Policy regimes, installed after World War I to allow and handle relatively modest and mostly non-economic-oriented movements of people across borders (family unification, refugees), are becoming increasingly obsolete after decades of considerable labour market migration. Cracking down on illegal immigration encourages more adept versions of it. Amnesties sow the seeds of future amnesties. Closing some legal loopholes encourages the development of others. Unintended consequences are surpassing intended ones (Martin et al. 2008). Political impasse on reform has reinforced incompatible and unrealistic desires. Mass migration is too small to significantly alleviate the problems of aging rich country populations or the demographic growth challenges of poorer countries, yet too large to be left to willy-nilly politics as usual (see for example, Facchini and Testa 2011). There are no magic solutions, but better understanding functionally successful past policies could help foster a more practical choice framework for the future.

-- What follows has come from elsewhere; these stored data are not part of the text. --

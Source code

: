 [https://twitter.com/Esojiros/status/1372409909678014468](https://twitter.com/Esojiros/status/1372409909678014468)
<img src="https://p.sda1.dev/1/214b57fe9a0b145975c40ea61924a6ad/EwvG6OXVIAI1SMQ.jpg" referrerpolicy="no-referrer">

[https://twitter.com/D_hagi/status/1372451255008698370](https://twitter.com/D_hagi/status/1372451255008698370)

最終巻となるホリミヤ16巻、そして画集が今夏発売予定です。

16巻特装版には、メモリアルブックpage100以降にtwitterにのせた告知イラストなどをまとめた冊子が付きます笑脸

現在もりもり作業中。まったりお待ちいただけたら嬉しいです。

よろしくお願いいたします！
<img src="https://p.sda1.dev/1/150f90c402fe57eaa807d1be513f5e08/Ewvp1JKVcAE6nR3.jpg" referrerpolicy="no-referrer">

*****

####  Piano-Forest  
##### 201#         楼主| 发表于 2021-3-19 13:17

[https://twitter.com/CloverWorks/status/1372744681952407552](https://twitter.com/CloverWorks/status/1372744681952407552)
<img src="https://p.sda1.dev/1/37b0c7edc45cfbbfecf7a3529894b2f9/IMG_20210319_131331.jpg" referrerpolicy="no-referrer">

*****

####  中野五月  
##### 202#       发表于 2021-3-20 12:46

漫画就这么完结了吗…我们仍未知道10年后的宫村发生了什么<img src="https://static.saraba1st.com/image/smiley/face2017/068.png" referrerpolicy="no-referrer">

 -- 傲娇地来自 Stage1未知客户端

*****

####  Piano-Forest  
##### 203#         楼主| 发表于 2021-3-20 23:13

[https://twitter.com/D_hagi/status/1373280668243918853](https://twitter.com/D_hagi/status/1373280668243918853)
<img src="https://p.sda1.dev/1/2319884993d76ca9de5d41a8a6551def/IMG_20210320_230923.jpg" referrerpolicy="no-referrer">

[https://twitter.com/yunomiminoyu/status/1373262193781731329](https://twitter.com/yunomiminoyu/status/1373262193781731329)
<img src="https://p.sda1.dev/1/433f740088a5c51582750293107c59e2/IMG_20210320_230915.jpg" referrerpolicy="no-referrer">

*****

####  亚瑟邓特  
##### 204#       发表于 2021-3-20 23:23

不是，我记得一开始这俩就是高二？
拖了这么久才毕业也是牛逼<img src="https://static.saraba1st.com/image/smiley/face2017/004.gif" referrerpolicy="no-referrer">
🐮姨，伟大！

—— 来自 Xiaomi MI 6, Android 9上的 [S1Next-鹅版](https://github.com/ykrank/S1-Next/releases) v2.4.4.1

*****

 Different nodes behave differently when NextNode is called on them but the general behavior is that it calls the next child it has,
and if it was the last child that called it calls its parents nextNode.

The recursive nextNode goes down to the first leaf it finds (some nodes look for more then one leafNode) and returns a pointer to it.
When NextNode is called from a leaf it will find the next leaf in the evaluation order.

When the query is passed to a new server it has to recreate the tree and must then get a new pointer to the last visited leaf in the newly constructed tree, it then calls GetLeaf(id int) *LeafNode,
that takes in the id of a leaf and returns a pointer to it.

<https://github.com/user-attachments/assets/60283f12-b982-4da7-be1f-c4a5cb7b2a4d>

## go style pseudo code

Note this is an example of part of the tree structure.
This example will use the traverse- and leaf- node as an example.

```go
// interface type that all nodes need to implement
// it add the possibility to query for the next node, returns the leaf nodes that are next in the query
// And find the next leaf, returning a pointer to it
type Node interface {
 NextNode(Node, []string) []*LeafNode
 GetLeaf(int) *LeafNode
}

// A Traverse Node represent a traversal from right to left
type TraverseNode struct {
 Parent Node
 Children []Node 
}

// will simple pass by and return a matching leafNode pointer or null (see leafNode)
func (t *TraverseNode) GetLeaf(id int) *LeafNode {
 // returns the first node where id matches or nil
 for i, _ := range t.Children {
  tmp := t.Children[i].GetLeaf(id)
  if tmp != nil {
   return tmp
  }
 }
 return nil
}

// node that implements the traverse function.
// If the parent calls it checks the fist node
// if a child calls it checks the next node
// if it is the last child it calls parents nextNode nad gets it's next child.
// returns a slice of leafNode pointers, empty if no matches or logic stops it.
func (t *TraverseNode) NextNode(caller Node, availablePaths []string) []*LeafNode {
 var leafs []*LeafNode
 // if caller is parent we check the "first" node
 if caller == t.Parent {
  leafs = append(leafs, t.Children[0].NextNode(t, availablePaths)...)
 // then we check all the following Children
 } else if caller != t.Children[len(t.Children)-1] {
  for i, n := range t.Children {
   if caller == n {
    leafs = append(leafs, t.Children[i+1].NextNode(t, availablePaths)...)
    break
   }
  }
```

Obviously there is no going back –if anyone wanted it- to the world of a century ago when the Americas, with 150 million people, had open doors to 450 million Europeans, while a billion Asians were instead mostly governed by some degree of European imperialism. Migration volumes determined mainly by labour markets would be infeasible today. Policies, however, might conceivably replicate the pre-1914 system’s success in leveraging the internal self-limiting features of migration to make it clearer, smoother, easier to cope with, and ultimately more widely advantageous.
Mass international migration is inherently controversial. It transforms migrant origins and their destinations, intersects with culture, national identity, and social policies, arouses hopes and fears, and leads to economic gains and costs. Future economic and environmental challenges may add further controversy.
But migration is also a defining, and with judicious oversight potentially quite positive, characteristic of human civilisation. A decade ago, migration scholar Douglas Massey recommended accepting migration as a “natural outgrowth” of the global economy, and designing policies to augment “desirable features” and slow down “negative consequences.”(Massey 2000). This proposed approach not only remains cogent today, it also is a reasonable approximation of the policies actually followed successfully on the North Atlantic a century ago.
Effective management of future migration will need to include legal restrictions, but laws, walls, and guards cannot substitute for competent adaptation to population shifts and efficient operation of labour markets. Policymakers a century ago realised this, and we can learn from their experience.
For useful comparisons to other regions, see, for example, Hatton and Williamson (2005) and McKeown (2010).